The following are links useful to Missouri State Debaters, but others may find them useful as well.
Missouri State Electronic Resources
Lots of electronic resources are available from the Library's home page, and particularly the Indexes and Databases list. This is merely an attempt to highlight several that debaters find useful. It includes TD Net, useful for seeing what journals carried by the library.
Communication and Mass Media Complete: Includes several Communication Journals, and readings on rhetorical criticism influence some critical arguments. This is part of the larger Ebsco host system. It also includes some debate theory sources, including Contemporary Argumentation and Debate.
J-STOR: Lots of journals are stored in full text. In many cases, the articles are scanned images and are downloadable. If you download the high quality version, it should be possible to use OCR (Optical Character Recognition) software to read it.

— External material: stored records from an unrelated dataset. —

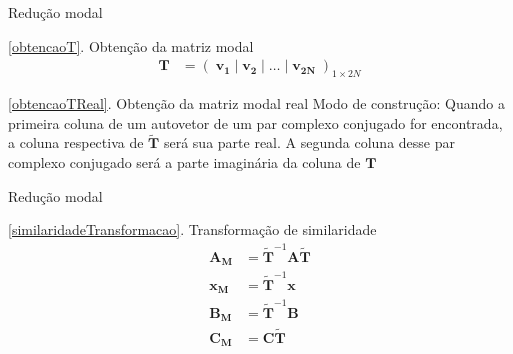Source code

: \documentclass[10pt]{beamer}
\begin{document}
\begin{frame}[fragile]{Redução modal}
\begin{block}{\ref{obtencaoT}. Obtenção da matriz modal}
	\begin{align}
	\mathbf{T} &= \left(\;\mathbf{v_1}\;|\;\mathbf{v_2}\;|\;\ldots\;|\;\mathbf{v_{2N}}\;\right)_{1\times 2N}
\end{align}
\end{block}

\begin{block}{\ref{obtencaoTReal}. Obtenção da matriz modal real}
Modo de construção: Quando a primeira coluna de um autovetor de um par complexo conjugado for encontrada, a coluna respectiva de $\tilde{\mathbf{T}}$ será sua parte real. A segunda coluna desse par complexo conjugado será a parte imaginária da coluna de $\mathbf{T}$
\end{block}

\end{frame}


\begin{frame}[fragile]{Redução modal}
\begin{block}{\ref{similaridadeTransformacao}. Transformação de similaridade}
\begin{align}
	\mathbf{A_M} &= \tilde{\mathbf{T}}^{-1}\mathbf{A}\tilde{\mathbf{T}}\\
	\mathbf{x_M} &=\tilde{\mathbf{T}}^{-1}\mathbf{x}	\\
	\mathbf{B_M} &= \tilde{\mathbf{T}}^{-1}\mathbf{B}\\
	\mathbf{C_M} &=\mathbf{C}\tilde{\mathbf{T}}
\end{align}	
\end{block}

\end{frame}
\end{document}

Mobius: If our library lacks a book, you can probably get it via Mobius. It will take 2-3 days, typically. You can locate any book in any library, worldwide, by using the Worldcat (World's Card Catalog). If not available from Mobius, you can use Inter-Library Loan (also for articles). If purchasing is better, consider Bookfinder (which will compare the Amazon prices to several other online vendors. Lots of libraries use Bookfinder, and occasionally they will allow you to buy a book from there at replacement price instead of paying the full price for a lost book charge. But, you have to ask nicely....
Project Muse: A collection of several journals that are VERY useful for critical debate.
Many of these assets require that you be on campus. A work-around is to establish a VPN Connection with the campus system first. You can get instructions and free software download from the Virtual Private Network Computer Help Page.
And, of course, lots of debaters prefer to search using Google or Google News. Google scholar is also a great resource (although sometimes you have to go through TD Net to get full text access), and you can also set up alerts to monitor for your frequent searches. Searches for blogs or create your own search engine, as Harvard did in this search engine for think tanks.
External Electronic Resources for Debate Research
Useful debate resources include CEDA Forums and results on the Debate Results website, the NDT and CEDA websites, and the CEDA Topic Committee website. You can post cites or get them from the Open Caselist Project Wiki. Michigan State University also has a very useful, Wiki-based debate glossary, which could help debaters really catch up to speed on a lot of terminology.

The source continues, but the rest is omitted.